A: 

Well, it really depends on what you are doing with the smoothed data. One thing you might try is to have an exponentially weighted smoothing of the blob velocity in addition to its location, where NaNs contribute a value of zero. When you encounter a NaN, you can then replace it with the projected position based on the previous position and the smoothed velocity. By smoothing the velocity you can prevent a whole sequence of NaNs from producing a completely crazily large or small value. This can result in values being out of [-45,45], which should capture that it is out of view and the side to which it left the view. Now, you will have to actually verify that this gives good results in your computer vision algorithm. If not, you might also want to try replacing NaNs with the previous value, or with zero, or to simply ignore the NaNs and see what works best.

Michael Aaron Safyan
One problem is that I want to _preserve_ the `NaN` s when they appear in a group, so that I can be sure that the blob is out of view, and not just tricky to spot. The blob in question is fixed, the camera is moving, and the blob may also be obscured, which further complicates the issue
Eric
+1  A: 

How about keeping two distributions?
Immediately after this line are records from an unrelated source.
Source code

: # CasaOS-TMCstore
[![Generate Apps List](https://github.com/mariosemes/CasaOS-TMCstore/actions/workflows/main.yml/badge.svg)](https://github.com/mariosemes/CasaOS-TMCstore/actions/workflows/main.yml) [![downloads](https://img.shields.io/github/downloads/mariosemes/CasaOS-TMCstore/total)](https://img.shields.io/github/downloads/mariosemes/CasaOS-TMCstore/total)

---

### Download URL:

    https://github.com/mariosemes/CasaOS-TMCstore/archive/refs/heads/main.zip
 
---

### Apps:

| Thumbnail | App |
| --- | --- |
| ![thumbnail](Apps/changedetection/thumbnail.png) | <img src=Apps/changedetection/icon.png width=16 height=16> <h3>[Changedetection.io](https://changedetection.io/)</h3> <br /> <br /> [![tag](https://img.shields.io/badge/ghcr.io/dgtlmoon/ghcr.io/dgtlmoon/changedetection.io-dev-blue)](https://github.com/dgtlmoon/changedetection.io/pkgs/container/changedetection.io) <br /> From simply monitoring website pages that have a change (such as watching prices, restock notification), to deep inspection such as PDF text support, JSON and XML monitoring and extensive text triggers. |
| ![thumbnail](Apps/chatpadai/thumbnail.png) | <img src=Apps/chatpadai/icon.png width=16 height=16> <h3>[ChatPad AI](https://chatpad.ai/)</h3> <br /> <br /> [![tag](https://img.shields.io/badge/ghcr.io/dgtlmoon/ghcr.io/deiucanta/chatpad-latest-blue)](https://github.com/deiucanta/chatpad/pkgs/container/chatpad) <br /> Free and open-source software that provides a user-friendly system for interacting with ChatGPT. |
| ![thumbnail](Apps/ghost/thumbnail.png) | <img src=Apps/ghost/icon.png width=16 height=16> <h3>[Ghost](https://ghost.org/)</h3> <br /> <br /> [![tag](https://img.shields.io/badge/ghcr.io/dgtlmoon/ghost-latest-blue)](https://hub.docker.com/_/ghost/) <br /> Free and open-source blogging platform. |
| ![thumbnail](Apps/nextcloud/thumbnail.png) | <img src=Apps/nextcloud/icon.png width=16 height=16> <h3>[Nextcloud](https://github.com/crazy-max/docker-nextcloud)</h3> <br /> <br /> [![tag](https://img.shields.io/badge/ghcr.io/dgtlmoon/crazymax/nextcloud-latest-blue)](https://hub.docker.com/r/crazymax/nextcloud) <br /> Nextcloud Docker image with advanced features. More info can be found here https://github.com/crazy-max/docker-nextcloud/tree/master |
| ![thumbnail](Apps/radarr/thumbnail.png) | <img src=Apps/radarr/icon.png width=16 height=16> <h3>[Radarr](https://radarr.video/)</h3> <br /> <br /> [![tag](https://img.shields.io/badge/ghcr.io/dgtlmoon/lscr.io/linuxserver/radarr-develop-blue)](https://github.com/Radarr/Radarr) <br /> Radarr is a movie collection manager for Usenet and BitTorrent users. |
The first one can be your smoothed blob heading as usual, except if you get a NaN you instead just enter whatever the last seen non-NaN value was (or some other default); the other is a "NaN-distribution", which simply gets a 0 for every non-NaN value and 1 for every NaN (or something like that).

This way, even if it gets obscured, your primary distribution will keep predicting based on "last known heading", without getting garbage data or messing up the smoothing, but you'll also get a simultaneous spike on the NaN-distribution letting you know that something's up.